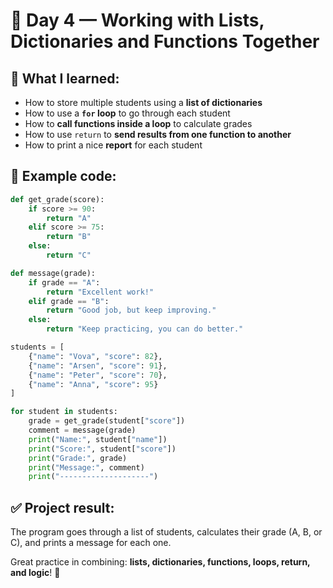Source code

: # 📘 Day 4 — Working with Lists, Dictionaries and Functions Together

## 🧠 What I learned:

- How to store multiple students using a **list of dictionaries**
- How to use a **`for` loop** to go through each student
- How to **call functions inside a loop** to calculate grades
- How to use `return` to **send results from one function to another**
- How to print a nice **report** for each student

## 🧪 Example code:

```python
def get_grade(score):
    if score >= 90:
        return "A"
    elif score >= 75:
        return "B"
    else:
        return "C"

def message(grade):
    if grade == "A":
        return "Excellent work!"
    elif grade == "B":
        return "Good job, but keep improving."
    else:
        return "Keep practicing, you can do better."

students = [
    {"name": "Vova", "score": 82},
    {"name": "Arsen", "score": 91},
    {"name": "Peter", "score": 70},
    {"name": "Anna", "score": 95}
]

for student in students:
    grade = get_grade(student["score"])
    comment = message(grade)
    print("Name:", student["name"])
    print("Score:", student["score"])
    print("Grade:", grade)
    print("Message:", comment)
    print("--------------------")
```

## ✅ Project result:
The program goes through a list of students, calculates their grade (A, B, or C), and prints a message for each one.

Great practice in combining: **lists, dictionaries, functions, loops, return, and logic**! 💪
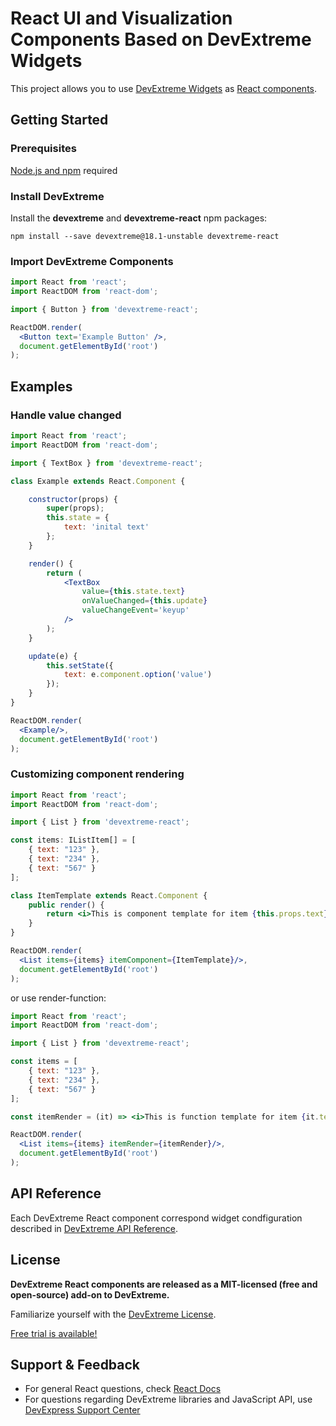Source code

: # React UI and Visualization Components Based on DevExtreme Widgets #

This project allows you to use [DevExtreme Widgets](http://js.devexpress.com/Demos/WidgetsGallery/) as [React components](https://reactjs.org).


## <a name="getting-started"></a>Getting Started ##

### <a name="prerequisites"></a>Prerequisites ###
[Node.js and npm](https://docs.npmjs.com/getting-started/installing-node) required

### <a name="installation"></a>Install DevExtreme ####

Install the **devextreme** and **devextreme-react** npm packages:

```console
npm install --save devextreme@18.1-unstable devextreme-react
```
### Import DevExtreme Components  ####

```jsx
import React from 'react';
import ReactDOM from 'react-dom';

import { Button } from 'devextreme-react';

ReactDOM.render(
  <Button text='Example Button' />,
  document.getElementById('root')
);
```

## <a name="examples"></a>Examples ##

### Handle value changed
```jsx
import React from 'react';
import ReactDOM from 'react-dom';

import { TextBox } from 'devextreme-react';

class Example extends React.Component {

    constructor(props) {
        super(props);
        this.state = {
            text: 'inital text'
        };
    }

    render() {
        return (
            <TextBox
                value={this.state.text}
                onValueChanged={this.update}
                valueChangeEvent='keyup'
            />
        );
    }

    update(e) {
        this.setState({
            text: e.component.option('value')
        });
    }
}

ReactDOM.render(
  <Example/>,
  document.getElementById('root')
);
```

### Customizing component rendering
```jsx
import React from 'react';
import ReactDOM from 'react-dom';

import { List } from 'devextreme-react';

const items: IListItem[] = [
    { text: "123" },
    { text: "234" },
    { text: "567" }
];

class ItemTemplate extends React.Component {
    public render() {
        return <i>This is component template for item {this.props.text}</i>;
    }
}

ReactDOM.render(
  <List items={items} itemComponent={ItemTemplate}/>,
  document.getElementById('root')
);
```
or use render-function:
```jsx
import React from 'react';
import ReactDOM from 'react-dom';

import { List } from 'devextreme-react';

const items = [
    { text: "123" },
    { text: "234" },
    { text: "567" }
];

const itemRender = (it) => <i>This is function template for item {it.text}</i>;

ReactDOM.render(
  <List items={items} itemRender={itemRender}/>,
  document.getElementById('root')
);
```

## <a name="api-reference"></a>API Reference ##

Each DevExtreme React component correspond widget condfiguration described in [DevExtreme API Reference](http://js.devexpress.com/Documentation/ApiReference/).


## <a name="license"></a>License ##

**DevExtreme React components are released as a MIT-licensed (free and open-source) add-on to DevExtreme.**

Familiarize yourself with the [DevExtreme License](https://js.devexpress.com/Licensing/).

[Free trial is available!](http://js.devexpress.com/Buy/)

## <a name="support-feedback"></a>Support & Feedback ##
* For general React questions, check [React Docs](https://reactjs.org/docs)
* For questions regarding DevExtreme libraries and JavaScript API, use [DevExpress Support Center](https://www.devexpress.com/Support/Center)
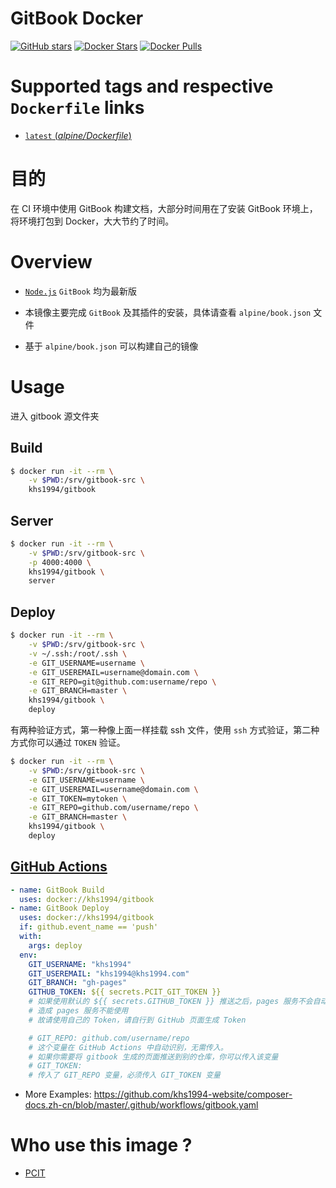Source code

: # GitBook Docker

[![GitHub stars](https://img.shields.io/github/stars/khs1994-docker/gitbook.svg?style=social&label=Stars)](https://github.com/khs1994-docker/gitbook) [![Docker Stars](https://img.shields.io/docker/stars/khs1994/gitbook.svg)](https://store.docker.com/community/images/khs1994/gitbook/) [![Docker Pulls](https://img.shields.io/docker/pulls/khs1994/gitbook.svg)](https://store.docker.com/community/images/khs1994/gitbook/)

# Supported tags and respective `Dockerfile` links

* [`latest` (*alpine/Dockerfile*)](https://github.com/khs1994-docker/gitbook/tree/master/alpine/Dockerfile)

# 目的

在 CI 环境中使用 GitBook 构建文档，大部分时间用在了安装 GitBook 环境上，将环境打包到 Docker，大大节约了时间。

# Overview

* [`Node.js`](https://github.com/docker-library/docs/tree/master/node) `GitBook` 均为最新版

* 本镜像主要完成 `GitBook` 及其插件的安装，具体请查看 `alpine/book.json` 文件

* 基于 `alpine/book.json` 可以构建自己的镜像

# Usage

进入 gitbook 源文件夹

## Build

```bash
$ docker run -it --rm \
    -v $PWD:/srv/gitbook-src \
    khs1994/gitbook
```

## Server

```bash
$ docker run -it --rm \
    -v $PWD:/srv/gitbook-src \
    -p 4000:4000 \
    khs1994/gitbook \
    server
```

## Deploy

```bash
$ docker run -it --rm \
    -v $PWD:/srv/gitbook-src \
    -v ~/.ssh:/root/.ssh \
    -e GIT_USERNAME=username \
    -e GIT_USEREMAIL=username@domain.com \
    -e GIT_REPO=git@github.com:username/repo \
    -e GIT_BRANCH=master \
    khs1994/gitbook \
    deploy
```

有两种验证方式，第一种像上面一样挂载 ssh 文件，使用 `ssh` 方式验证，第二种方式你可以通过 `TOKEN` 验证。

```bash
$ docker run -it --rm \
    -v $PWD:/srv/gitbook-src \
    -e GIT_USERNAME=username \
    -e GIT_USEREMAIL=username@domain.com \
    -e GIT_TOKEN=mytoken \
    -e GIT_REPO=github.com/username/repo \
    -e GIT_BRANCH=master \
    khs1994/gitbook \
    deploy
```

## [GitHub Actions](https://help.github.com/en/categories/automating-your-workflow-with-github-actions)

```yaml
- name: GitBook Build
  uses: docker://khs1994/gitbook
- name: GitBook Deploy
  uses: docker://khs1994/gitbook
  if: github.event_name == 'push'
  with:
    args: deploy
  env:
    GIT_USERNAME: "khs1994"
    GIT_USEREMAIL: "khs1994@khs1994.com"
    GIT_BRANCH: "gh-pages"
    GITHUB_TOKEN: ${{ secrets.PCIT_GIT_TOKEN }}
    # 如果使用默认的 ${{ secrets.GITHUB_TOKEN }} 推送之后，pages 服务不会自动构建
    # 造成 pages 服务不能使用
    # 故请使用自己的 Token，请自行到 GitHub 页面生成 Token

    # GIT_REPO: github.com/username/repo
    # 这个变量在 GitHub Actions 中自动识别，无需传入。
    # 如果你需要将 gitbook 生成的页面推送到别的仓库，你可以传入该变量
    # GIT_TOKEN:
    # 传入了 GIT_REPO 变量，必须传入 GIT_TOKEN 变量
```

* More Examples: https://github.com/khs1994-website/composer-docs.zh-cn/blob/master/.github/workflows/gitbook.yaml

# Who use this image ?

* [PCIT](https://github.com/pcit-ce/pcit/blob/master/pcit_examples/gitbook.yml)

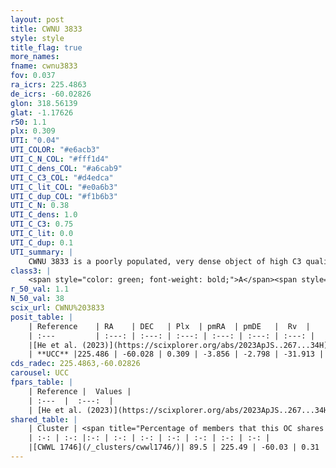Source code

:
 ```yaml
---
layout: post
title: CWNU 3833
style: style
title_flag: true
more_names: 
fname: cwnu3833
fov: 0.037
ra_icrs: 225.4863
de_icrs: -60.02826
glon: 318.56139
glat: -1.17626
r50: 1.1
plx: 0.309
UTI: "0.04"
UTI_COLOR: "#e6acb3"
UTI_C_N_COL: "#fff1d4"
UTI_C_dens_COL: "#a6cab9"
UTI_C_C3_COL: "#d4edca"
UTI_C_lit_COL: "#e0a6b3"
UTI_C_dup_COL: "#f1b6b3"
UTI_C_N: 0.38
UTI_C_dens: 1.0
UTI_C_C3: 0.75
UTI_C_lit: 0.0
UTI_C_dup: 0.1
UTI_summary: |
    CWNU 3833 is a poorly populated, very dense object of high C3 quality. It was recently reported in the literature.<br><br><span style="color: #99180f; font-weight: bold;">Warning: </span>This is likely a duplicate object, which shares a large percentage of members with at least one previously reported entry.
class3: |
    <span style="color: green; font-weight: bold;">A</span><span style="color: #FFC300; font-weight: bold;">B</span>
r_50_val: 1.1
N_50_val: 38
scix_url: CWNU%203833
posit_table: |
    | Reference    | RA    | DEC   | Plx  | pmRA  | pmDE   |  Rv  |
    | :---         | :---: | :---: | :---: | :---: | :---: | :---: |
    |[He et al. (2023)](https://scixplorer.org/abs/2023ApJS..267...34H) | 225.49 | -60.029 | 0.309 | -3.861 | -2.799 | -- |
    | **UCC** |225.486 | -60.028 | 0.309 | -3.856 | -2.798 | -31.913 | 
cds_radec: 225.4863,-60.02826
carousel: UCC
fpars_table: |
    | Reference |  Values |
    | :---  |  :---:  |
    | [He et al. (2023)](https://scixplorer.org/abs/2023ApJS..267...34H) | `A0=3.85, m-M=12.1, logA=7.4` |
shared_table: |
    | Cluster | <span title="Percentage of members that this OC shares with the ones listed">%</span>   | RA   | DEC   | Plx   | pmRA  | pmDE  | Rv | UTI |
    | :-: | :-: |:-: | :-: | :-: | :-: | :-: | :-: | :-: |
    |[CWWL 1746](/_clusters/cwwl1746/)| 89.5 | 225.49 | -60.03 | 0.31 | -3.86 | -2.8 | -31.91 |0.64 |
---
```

YOUR ASSIGNMENT –
In the answer, include exactly the lines from the top of the entries through the line containing "- How to use a", and nothing else, not even the pictures.

RESPONSE FOR THIS EXERCISE –
Source code

: # 📘 Day 4 — Working with Lists, Dictionaries and Functions Together

## 🧠 What I learned:

- How to store multiple students using a **list of dictionaries**
- How to use a **`for` loop** to go through each student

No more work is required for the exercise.